А в качестве наказания за глупость, проявленную Джорджем Хиггинсом и выразившуюся в том, что он по уши влюбился, именно его назначили моим сопровождающим.
Мы с ним встретились возле резиденции его матушки напоминающим сахарную вату ранним февральским утром; солнце казалось бледным, как устричная раковина изнутри, маленькие воробушки обменивались приветствиями, сидя на голых ветках деревьев. Увидев, что я подъехал, Хиггинс докурил тонкую сигару, бросил ее на булыжную мостовую, во все стороны разлетелись искры – очевидно, он только что вышел из своего дома, что находился неподалеку от Вашингтон-сквер. Расплатившись с извозчиком, я снова внимательно оглядел Хиггинса. Он мне не понравился. Выглядел примерно так, как большинство приговоренных к смерти в Гробницах, когда в день казни им утром приносят завтрак. Видно, уже почти решил про себя, что напускать бравый вид бесполезно.
– Ну, как там наш Жан-Батист? – вместо приветствия спросил его я.
– Мы с экономкой отмывали его раз десять. Не мешало бы отдраить еще раз семь или восемь, тем более что он оказался весьма податлив. Плескался, как рыбка, хохотал и брыкался, когда мы пытались вытащить его из воды.
– Что ж, неплохое начало для вступления в новую жизнь.
Хиггинс вздохнул.
– Возможно, вы правы. Но я не мог удержаться от мысли, что все теперь пойдет как-то иначе.
Я напрягся – ну вот вам, пожалуйста. Как-то иначе? Что ж, тут я был согласен с Хиггинсом. Но я что-то определенно упустил из виду, какая-то ошибочная циферка закралась в балансовый отчет и извратила его, и весь мир начал выглядеть иначе, казался слегка перекошенным, а борода бедолаги – какой-то уныло обвисшей по краям; и в обычно таких живых, искрящихся умом глазах читалась грусть. Поглубже затолкав кончик шелкового полосатого галстука за вырез жилета, он взглянул на дом матери и покачал головой.
– И не только потому, что я сам того желаю. Не могу проследить, с чего все началось и затем пошло… неправильно.
Со смерти Люси Адамс, удивившись, подумал я.
Нет, не с этого! С похищения Варкером и Коулзом. А потом еще… эти ужасные слова, вырезанные на груди красивой женщины много лет тому назад.
Пока Хиггинс с тоской взирал на дом матери, я вдруг понял, что не имею ни малейшего понятия, с чего все началось. И это меня встревожило.
Я явно что-то упустил.
– Все же придется вывезти их отсюда.
– И как тогда мы будем выглядеть?

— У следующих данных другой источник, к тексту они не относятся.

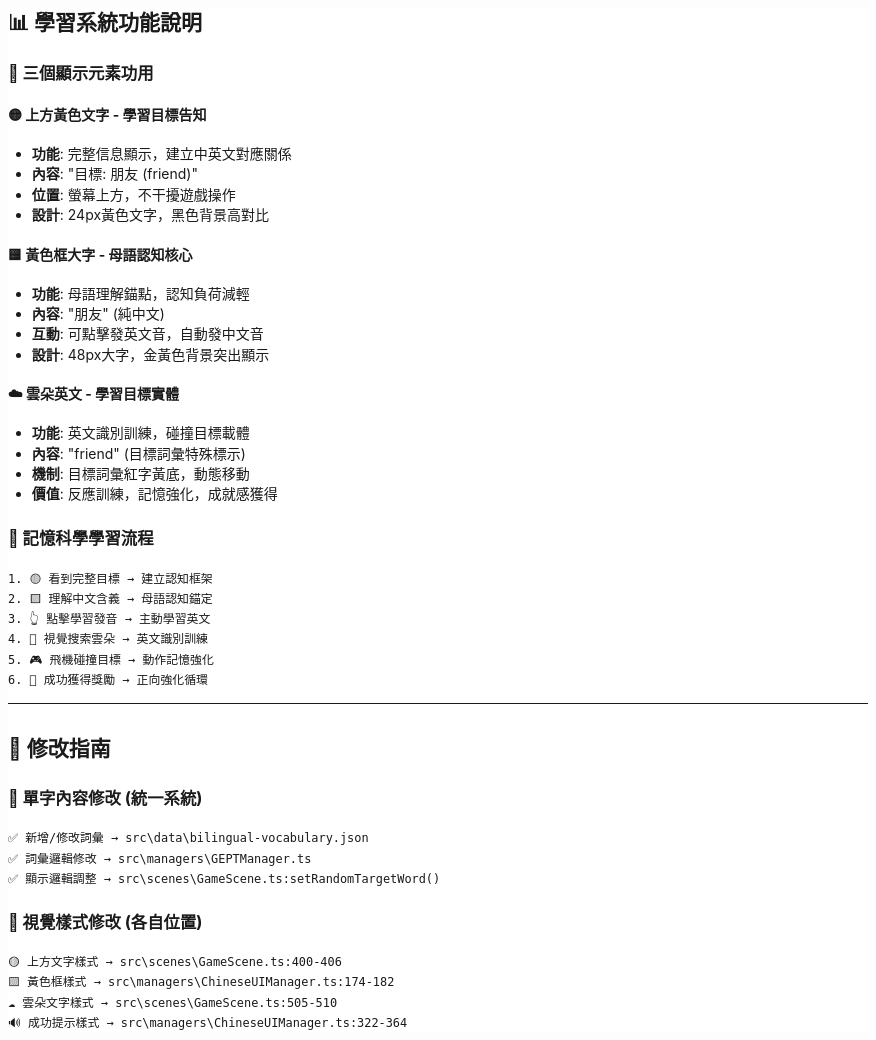 
## 📊 學習系統功能說明

### 🎯 三個顯示元素功用

#### 🟡 上方黃色文字 - 學習目標告知
- **功能**: 完整信息顯示，建立中英文對應關係
- **內容**: "目標: 朋友 (friend)"
- **位置**: 螢幕上方，不干擾遊戲操作
- **設計**: 24px黃色文字，黑色背景高對比

#### 🟨 黃色框大字 - 母語認知核心
- **功能**: 母語理解錨點，認知負荷減輕
- **內容**: "朋友" (純中文)
- **互動**: 可點擊發英文音，自動發中文音
- **設計**: 48px大字，金黃色背景突出顯示

#### ☁️ 雲朵英文 - 學習目標實體
- **功能**: 英文識別訓練，碰撞目標載體
- **內容**: "friend" (目標詞彙特殊標示)
- **機制**: 目標詞彙紅字黃底，動態移動
- **價值**: 反應訓練，記憶強化，成就感獲得

### 🧠 記憶科學學習流程
```
1. 🟡 看到完整目標 → 建立認知框架
2. 🟨 理解中文含義 → 母語認知錨定
3. 👆 點擊學習發音 → 主動學習英文
4. 👀 視覺搜索雲朵 → 英文識別訓練
5. 🎮 飛機碰撞目標 → 動作記憶強化
6. 🎉 成功獲得獎勵 → 正向強化循環
```

---

## 🔄 修改指南

### 📝 單字內容修改 (統一系統)
```
✅ 新增/修改詞彙 → src\data\bilingual-vocabulary.json
✅ 詞彙邏輯修改 → src\managers\GEPTManager.ts
✅ 顯示邏輯調整 → src\scenes\GameScene.ts:setRandomTargetWord()
```

### 🎨 視覺樣式修改 (各自位置)
```
🟡 上方文字樣式 → src\scenes\GameScene.ts:400-406
🟨 黃色框樣式 → src\managers\ChineseUIManager.ts:174-182
☁️ 雲朵文字樣式 → src\scenes\GameScene.ts:505-510
🔊 成功提示樣式 → src\managers\ChineseUIManager.ts:322-364
```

Отправлять их неведомо куда в этот жестокий мир просто потому, что они попросили? – Он, склонив голову, вопросительно заглядывал мне под поля шляпы.
– Не знаю, мистер Хиггинс. Может, они заслужили это право?
– Гм… – Он направился к двери. – А знаете, мы с вами уже прошли через такое… что можете называть меня просто Джордж. Почти все так и называют. Даже этот мошенник Инмен с биржи, будь он трижды проклят.
Я замедлил шаг. Джордж Хиггинс походил на настоящую крепость, а не человека, с высокими стенами, бойницами и рвами, и его тон предполагал, что мне давался некий пароль, с помощью которого можно было перекинуть через ров мостик.
– Правда?..
– Нет, конечно, если вам хочется, чтобы я продолжил называть вас мистер Уайлд, тогда беру свое предложение обратно.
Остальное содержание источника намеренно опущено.